Впрочем, и сам Ярузельский, спустя много лет после тех событий, уже не настаивает на версии неизбежного советского вторжения (в отличие от его добровольных защитников!). Выступая 9 мая 2005 года на радио «Эхо Москвы» и отвечая на вопрос, правда ли, что военное положение спасло Польшу от вторжения Советской армии, Ярузельский говорил: «Я не хочу отвечать таким образом, чтобы кто-то понял, что вот военное положение было введено исключительно из-за того, что угрожал ввод советских войск. Для Советского Союза ввод войск это был бы тоже черный сценарий, они тоже этого не хотели».

Наверное, многое мог бы рассказать ныне здравствующий член тогдашнего Политбюро Михаил Горбачев, который исправно присутствовал на тех заседаниях. Не зря же суд в Варшаве ходатайствовал о его вызове для допроса в качестве свидетеля по делу Ярузельского. Но бывший советский президент уклонился от дачи свидетельских показаний. Горбачев предпочел высказаться в поддержку Ярузельского на безопасном от суда расстоянии.   

Если позиция Горбачева, по уши окунувшегося в коммунистическую грязь, достаточно понятна, то защитительные потуги некоторых наших либералов выглядят все же странно. Чего бы не отказаться от мифов, не назвать вещи своими именами и не начать испытывать сострадание — к жертвам, а к палачам — негодование?

И чихать бы, собственно говоря, на престарелого польского диктатора, но в нашем саду зреют свои маленькие ярузельские, которые при великодушном отношении к их трудной судьбе и огромной ответственности растут, как сорняк под солнцем. Они уже сейчас делают вид, что их любит вся страна, что их боготворит весь народ, а надежда на то, что когда-нибудь еще и их жертвы встанут на их защиту — так просто бальзам на сердце и индульгенция на злодейства.

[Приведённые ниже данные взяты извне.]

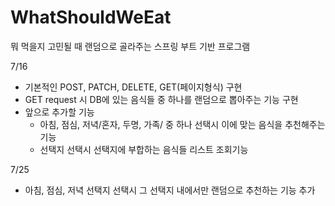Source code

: # WhatShouldWeEat

뭐 먹을지 고민될 때 랜덤으로 골라주는 스프링 부트 기반 프로그램

7/16
- 기본적인 POST, PATCH, DELETE, GET(페이지형식) 구현
- GET request 시 DB에 있는 음식들 중 하나를 랜덤으로 뽑아주는 기능 구현
- 앞으로 추가할 기능
  * 아침, 점심, 저녁/혼자, 두명, 가족/ 중 하나 선택시 이에 맞는 음식을 추천해주는 기능
  * 선택지 선택시 선택지에 부합하는 음식들 리스트 조회기능

7/25
- 아침, 점심, 저녁 선택지 선택시 그 선택지 내에서만 랜덤으로 추천하는 기능 추가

Очнитесь, друзья! Надо ли быть благодарным тирану за то, что он лютовал не так сильно, как мог бы? Надо ли быть благодарным Сталину за то, что он истребил в ГУЛАГе 18 млн человек, а не 36? Надо ли приветствовать Гитлера за то, что поголовно он уничтожал только евреев и цыган, а не русских и украинцев или поляков и французов? Надо ли восхищаться императором Бокассой за то, что он убил «всего» 130 школьников, когда мог бы безнаказанно уничтожить всех детей своей страны? Надо ли восторгаться Мао Цзедуном, который хоть и устроил «культурную революцию» с миллионными жертвами, но ни разу не применил атомного оружия?

Попробуйте наконец взглянуть на палача глазами его жертв. И оставьте защиту подсудимого польского генерала его соратникам и адвокатам.